Photo by tsuacctnt
It began the way these things do: with a flicker of inspiration, a sweet sense of promise, and a surge of motivation.
Knitting season had arrived, and I knew exactly what I was going to make. I found the perfect pattern. I bought the yarn and tested the gauge. My needles were packed, and a weekend at a friend’s cottage in Wisconsin was right around the corner. I could already see the chocolate brown cardigan on me. In my mind, I tried it on with my orange cords, then with my lime green skirt. I imagined the sweater feeling like a hug as I walked the dog on a perfect fall day. As my mind wandered, I may or may not have even practiced a few different ways of responding to people who might ask about the sweater (after all, the right balance of humility and healthy pride is tricky).
In other words, I got a little bit ahead of myself.

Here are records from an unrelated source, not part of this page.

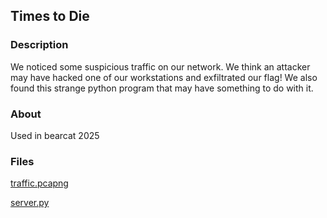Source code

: ## Times to Die
### Description
We noticed some suspicious traffic on our network. We think an attacker may have hacked one of our workstations and exfiltrated our flag! We also found this strange python program that may have something to do with it.
### About
Used in bearcat 2025
### Files
[traffic.pcapng](traffic.pcapng)

[server.py](server.py)


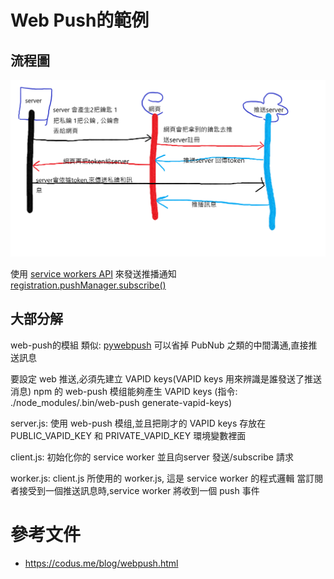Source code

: # Web Push的範例

## 流程圖

![avatar](流程圖.png)

使用 [service workers API](https://developer.mozilla.org/en-US/docs/Web/API/Service_Worker_API) 來發送推播通知
[registration.pushManager.subscribe()](https://developer.mozilla.org/en-US/docs/Web/API/PushManager/subscribe)

## 大部分解

web-push的模組 類似: [pywebpush](https://github.com/web-push-libs/pywebpush) 可以省掉 PubNub 之類的中間溝通,直接推送訊息

要設定 web 推送,必須先建立 VAPID keys(VAPID keys 用來辨識是誰發送了推送消息)
npm 的 web-push 模组能夠產生 VAPID keys (指令: ./node_modules/.bin/web-push generate-vapid-keys)

server.js: 使用 web-push 模组,並且把剛才的 VAPID keys 存放在 PUBLIC_VAPID_KEY 和 PRIVATE_VAPID_KEY 環境變數裡面

client.js: 初始化你的 service worker 並且向server 發送/subscribe 請求

worker.js: client.js 所使用的 worker.js, 這是 service worker 的程式邏輯 當訂閱者接受到一個推送訊息時,service worker 將收到一個 push 事件


# 參考文件

- https://codus.me/blog/webpush.html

Two days later, not long after successfully knitting the collar and making the first buttonhole, I was cursing it all—the dark yarn, the dim cottage lights, the 3G network that wouldn’t let me look up videos of complicated knitting instructions on my phone, and the funny feeling I had that what I thought seemed right, in a maybe-sorta way, wasn’t right at all.
But I brushed those thoughts aside, surging ahead in the determined way that is more about lunacy than bravery. I told myself that no one would notice that huge knotted tangle of attempted increase-stitches sitting right on my shoulder when the sweater was done. I told myself it is good to not be a perfectionist. I told myself that mistakes add charm—if I wanted a perfect sweater, I’d buy one at J. Crew, made by a machine.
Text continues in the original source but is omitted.